The following new edition is a reprint of the former, except for a few very unimportant stylistic changes. It is only in one chapter – the tenth of Part II: “From Kritische Geschichte” that I have allowed myself to make substantial additions, on the following grounds.

As already stated in the preface to the second edition, this chapter was in all essentials the work of Marx. I was forced to make considerable cuts in Marx's manuscript, which in its first wording had been intended as an article for a journal; and I had to cut precisely those parts of it in which the critique of Dühring's propositions was overshadowed by Marx's own revelations from the history of economics. But this is just the section of the manuscript which is even today of the greatest and most permanent interest.
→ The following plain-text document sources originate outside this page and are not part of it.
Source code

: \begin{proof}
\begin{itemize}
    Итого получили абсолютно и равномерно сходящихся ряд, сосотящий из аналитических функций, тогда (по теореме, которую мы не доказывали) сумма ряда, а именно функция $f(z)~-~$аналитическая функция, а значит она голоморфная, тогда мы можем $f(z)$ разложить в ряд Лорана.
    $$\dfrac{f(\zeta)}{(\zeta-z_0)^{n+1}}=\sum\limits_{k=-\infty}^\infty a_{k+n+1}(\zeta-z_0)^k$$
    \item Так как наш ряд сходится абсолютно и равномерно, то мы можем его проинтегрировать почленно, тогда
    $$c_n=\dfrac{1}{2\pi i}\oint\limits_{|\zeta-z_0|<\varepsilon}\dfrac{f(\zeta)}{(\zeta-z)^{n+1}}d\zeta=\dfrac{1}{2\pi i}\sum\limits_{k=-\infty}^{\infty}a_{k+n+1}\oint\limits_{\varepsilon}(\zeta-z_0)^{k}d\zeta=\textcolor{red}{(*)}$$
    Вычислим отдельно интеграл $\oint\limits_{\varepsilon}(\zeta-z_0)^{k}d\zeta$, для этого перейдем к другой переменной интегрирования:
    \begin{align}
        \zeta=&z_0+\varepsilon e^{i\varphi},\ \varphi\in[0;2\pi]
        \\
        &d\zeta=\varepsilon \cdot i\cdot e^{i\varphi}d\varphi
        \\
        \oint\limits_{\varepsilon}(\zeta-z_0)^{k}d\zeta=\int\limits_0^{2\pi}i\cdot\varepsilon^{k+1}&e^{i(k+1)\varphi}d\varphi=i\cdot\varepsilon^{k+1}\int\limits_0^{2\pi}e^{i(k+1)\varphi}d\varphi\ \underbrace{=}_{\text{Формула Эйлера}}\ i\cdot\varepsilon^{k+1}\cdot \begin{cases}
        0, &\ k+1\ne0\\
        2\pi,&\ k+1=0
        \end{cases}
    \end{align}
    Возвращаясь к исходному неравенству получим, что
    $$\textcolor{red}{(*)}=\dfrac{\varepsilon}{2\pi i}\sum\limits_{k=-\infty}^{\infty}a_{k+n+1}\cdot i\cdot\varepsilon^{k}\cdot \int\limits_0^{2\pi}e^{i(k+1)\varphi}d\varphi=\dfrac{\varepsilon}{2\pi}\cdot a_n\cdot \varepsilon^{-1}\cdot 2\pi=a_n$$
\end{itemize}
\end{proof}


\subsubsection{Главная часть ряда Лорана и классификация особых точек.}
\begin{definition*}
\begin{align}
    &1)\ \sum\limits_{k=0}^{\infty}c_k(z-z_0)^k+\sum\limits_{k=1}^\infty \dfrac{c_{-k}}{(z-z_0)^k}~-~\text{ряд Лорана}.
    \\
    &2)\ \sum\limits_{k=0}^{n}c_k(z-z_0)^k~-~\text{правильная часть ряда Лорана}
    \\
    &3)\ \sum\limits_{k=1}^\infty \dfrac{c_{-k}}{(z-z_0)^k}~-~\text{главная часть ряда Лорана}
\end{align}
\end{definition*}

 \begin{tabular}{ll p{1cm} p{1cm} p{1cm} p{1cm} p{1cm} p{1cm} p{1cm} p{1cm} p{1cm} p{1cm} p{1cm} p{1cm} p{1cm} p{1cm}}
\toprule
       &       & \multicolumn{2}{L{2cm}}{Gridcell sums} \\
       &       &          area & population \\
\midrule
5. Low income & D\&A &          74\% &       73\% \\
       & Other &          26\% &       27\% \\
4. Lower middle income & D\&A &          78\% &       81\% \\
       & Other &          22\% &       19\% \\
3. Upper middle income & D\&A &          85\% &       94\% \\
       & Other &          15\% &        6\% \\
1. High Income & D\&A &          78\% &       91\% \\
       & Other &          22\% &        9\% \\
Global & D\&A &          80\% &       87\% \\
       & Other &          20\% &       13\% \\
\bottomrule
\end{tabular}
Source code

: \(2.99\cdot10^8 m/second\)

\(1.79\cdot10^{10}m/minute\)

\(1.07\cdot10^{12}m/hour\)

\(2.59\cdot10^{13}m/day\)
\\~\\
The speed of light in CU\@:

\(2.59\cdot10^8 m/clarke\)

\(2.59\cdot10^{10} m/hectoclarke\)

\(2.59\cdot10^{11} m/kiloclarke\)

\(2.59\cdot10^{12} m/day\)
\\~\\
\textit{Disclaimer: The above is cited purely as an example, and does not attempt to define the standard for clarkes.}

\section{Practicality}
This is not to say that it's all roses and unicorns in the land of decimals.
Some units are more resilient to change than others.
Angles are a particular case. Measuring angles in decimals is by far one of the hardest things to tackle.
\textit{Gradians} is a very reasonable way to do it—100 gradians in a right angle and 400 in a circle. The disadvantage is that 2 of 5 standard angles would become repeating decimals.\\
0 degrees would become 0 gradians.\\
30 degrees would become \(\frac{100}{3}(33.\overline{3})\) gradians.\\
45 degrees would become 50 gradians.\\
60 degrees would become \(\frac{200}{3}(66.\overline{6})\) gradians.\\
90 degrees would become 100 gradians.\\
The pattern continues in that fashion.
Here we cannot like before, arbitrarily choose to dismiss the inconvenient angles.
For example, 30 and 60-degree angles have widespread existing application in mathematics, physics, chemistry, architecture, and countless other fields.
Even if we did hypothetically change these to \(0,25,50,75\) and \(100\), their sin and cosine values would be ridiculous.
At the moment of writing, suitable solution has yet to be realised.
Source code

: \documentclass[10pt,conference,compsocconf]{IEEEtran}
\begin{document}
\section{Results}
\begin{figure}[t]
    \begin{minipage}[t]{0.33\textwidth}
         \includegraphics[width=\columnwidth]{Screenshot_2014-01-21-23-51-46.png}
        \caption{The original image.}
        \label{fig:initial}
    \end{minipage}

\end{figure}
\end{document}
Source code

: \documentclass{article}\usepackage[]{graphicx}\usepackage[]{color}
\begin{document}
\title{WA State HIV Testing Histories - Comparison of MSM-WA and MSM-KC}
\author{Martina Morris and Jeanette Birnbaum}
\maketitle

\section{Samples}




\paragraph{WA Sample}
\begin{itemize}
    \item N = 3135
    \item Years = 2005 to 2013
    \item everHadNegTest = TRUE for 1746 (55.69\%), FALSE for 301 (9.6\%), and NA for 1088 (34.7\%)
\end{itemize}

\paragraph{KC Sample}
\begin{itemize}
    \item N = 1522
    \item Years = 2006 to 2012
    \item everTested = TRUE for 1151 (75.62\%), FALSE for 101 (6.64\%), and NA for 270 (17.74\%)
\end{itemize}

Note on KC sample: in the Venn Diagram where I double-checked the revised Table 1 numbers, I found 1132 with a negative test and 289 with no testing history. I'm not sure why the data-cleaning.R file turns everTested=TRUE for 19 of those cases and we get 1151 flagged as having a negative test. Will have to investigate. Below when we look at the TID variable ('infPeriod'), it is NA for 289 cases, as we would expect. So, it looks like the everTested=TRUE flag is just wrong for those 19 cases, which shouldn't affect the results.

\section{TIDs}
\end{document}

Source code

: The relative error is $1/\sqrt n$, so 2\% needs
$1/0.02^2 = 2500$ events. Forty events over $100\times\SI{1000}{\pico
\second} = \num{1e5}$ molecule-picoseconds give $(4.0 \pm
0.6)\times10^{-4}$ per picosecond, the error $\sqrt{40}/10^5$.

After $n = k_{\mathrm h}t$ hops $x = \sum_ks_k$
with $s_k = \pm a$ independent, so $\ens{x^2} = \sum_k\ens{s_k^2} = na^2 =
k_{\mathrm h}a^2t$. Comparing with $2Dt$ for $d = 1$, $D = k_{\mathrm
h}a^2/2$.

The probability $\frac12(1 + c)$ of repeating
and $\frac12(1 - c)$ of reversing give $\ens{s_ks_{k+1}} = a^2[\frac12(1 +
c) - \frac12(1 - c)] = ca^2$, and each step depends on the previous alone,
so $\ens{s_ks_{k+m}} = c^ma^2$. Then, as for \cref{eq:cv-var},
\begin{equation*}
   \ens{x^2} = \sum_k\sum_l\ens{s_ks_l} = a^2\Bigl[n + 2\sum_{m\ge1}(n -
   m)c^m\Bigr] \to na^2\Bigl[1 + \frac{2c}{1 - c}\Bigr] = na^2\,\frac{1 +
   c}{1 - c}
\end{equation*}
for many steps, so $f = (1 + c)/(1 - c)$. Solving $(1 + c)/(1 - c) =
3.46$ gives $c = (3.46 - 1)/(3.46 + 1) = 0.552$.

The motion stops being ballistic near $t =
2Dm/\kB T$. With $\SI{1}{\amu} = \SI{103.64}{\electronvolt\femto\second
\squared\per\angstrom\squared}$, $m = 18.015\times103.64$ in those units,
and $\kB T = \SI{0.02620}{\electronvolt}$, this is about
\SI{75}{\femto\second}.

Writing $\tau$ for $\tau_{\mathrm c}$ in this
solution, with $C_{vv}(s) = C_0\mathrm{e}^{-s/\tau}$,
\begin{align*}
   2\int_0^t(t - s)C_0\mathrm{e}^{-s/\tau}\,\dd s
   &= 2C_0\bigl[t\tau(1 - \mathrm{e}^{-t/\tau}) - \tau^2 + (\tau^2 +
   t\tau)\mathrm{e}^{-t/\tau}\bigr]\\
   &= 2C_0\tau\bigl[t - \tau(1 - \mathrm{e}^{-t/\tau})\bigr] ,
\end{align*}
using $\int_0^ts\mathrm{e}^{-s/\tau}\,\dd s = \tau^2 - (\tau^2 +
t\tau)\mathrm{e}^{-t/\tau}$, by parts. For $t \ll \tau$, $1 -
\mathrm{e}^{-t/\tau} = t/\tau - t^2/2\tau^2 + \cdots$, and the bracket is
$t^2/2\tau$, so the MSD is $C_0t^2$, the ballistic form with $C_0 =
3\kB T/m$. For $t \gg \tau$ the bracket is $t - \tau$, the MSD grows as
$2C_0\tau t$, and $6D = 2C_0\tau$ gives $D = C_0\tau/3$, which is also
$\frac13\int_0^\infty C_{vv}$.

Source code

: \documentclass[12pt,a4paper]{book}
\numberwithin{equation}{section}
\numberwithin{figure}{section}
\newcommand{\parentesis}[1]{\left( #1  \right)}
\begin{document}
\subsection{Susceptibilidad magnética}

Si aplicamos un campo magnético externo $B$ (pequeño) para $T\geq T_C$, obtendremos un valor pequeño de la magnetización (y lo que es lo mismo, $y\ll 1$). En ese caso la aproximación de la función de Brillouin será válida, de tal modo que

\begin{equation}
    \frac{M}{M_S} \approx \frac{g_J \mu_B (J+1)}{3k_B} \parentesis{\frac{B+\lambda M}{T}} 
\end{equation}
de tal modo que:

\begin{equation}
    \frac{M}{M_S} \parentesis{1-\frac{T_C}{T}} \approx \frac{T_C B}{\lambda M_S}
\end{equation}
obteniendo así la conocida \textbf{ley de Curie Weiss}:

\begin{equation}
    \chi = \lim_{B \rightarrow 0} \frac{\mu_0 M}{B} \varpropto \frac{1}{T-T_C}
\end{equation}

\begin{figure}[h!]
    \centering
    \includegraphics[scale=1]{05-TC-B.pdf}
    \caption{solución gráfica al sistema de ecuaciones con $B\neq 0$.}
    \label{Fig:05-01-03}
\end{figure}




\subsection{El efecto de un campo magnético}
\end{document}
I consider myself under an obligation to give in as full and faithful a form as possible the passages in which Marx assigns to people like Petty, North, Locke and Hume their appropriate place in the genesis of classical political economy; and even more his explanation of Quesnay's economic Tableau, which has remained an insoluble riddle of the sphinx to all modern political economy. On the other hand, wherever the thread of the argument makes this possible, I have omitted passages which refer exclusively to Herr Dühring's writings.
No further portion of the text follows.